::: Exercise input

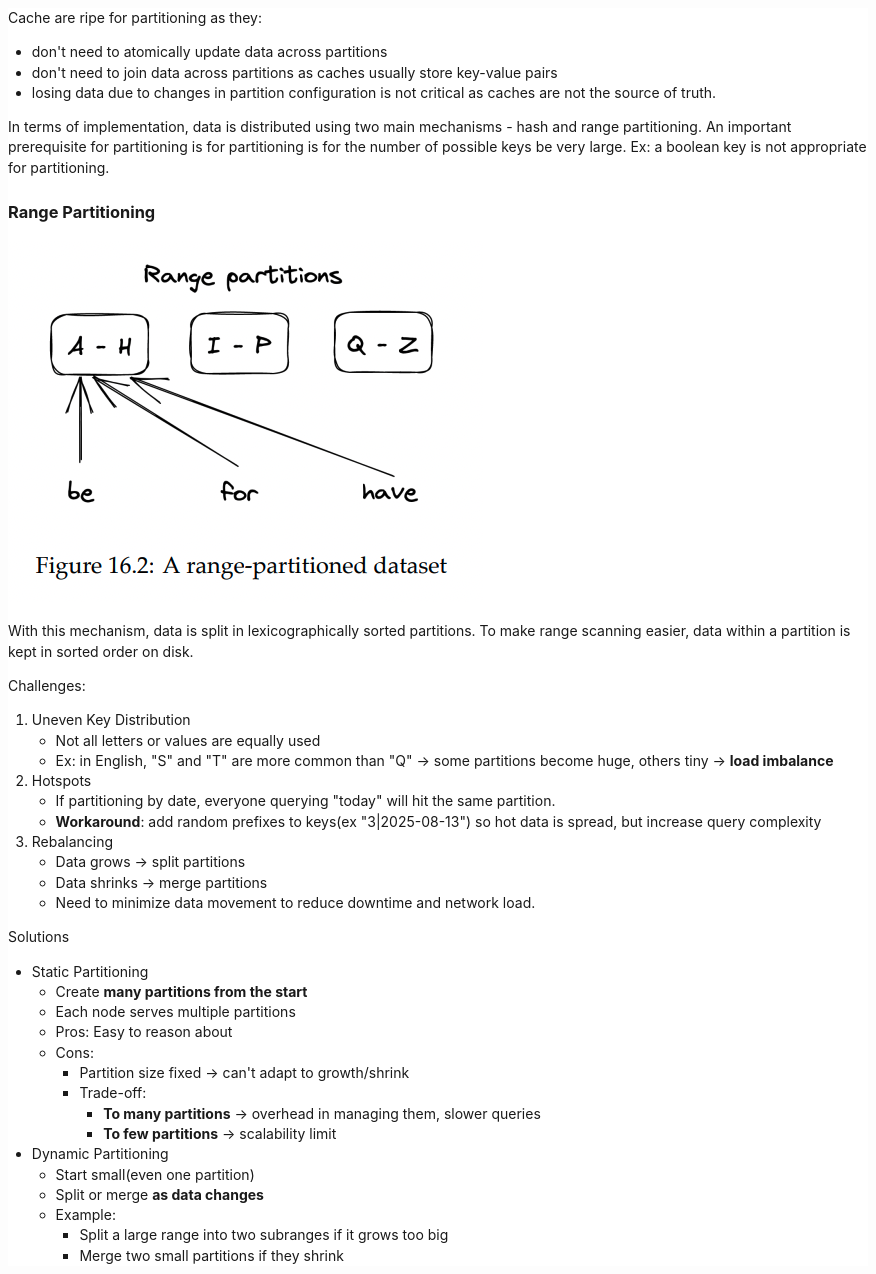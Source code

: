 Cache are ripe for partitioning as they:
* don't need to atomically update data across partitions
* don't need to join data across partitions as caches usually store key-value pairs
* losing data due to changes in partition configuration is not critical as caches are not the source of truth.

In terms of implementation, data is distributed using two main mechanisms - hash and range partitioning. An important prerequisite for partitioning is for partitioning is for the number of possible keys be very large. Ex: a boolean key is not appropriate for partitioning.

### Range Partitioning

<img src="images/range-partitioning.png">

With this mechanism, data is split in lexicographically sorted partitions. To make range scanning easier, data within a partition is kept in sorted order on disk.

Challenges:
1. Uneven Key Distribution
   * Not all letters or values are equally used
   * Ex: in English, "S" and "T" are more common than "Q" -> some partitions become huge, others tiny -> **load imbalance**
2. Hotspots
   * If partitioning by date, everyone querying "today" will hit the same partition.
   * **Workaround**: add random prefixes to keys(ex "3|2025-08-13") so hot data is spread, but increase query complexity
3. Rebalancing
   * Data grows -> split partitions
   * Data shrinks -> merge partitions
   * Need to minimize data movement to reduce downtime and network load.

Solutions
* Static Partitioning
  * Create **many partitions from the start**
  * Each node serves multiple partitions
  * Pros: Easy to reason about
  * Cons:
    * Partition size fixed -> can't adapt to growth/shrink
    * Trade-off:
      * **To many partitions** -> overhead in managing them, slower queries
      * **To few partitions** -> scalability limit
* Dynamic Partitioning
  * Start small(even one partition)
  * Split or merge **as data changes**
  * Example:
    * Split a large range into two subranges if it grows too big
    * Merge two small partitions if they shrink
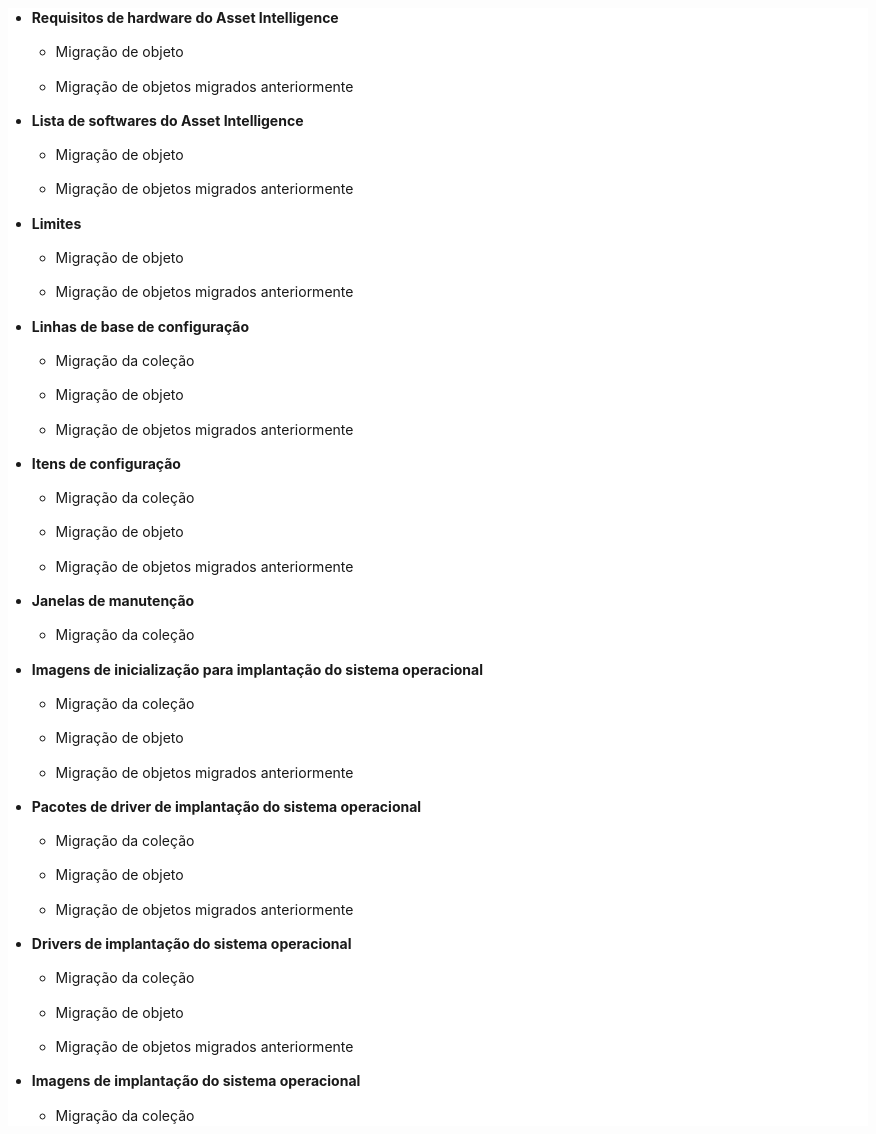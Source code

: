 -   **Requisitos de hardware do Asset Intelligence**  

    -   Migração de objeto  

    -   Migração de objetos migrados anteriormente  

-   **Lista de softwares do Asset Intelligence**  

    -   Migração de objeto  

    -   Migração de objetos migrados anteriormente  

-   **Limites**  

    -   Migração de objeto  

    -   Migração de objetos migrados anteriormente  

-   **Linhas de base de configuração**  

    -   Migração da coleção  

    -   Migração de objeto  

    -   Migração de objetos migrados anteriormente  

-   **Itens de configuração**  

    -   Migração da coleção  

    -   Migração de objeto  

    -   Migração de objetos migrados anteriormente  

-   **Janelas de manutenção**  

    -   Migração da coleção  

-   **Imagens de inicialização para implantação do sistema operacional**  

    -   Migração da coleção  

    -   Migração de objeto  

    -   Migração de objetos migrados anteriormente  

-   **Pacotes de driver de implantação do sistema operacional**  

    -   Migração da coleção  

    -   Migração de objeto  

    -   Migração de objetos migrados anteriormente  

-   **Drivers de implantação do sistema operacional**  

    -   Migração da coleção  

    -   Migração de objeto  

    -   Migração de objetos migrados anteriormente  

-   **Imagens de implantação do sistema operacional**  

    -   Migração da coleção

::::::

● Description of the task:
The answer must be every line from the records above that contains "operacional".

● Response for this exercise:
-   **Imagens de inicialização para implantação do sistema operacional**  
-   **Pacotes de driver de implantação do sistema operacional**  
-   **Drivers de implantação do sistema operacional**  
-   **Imagens de implantação do sistema operacional**  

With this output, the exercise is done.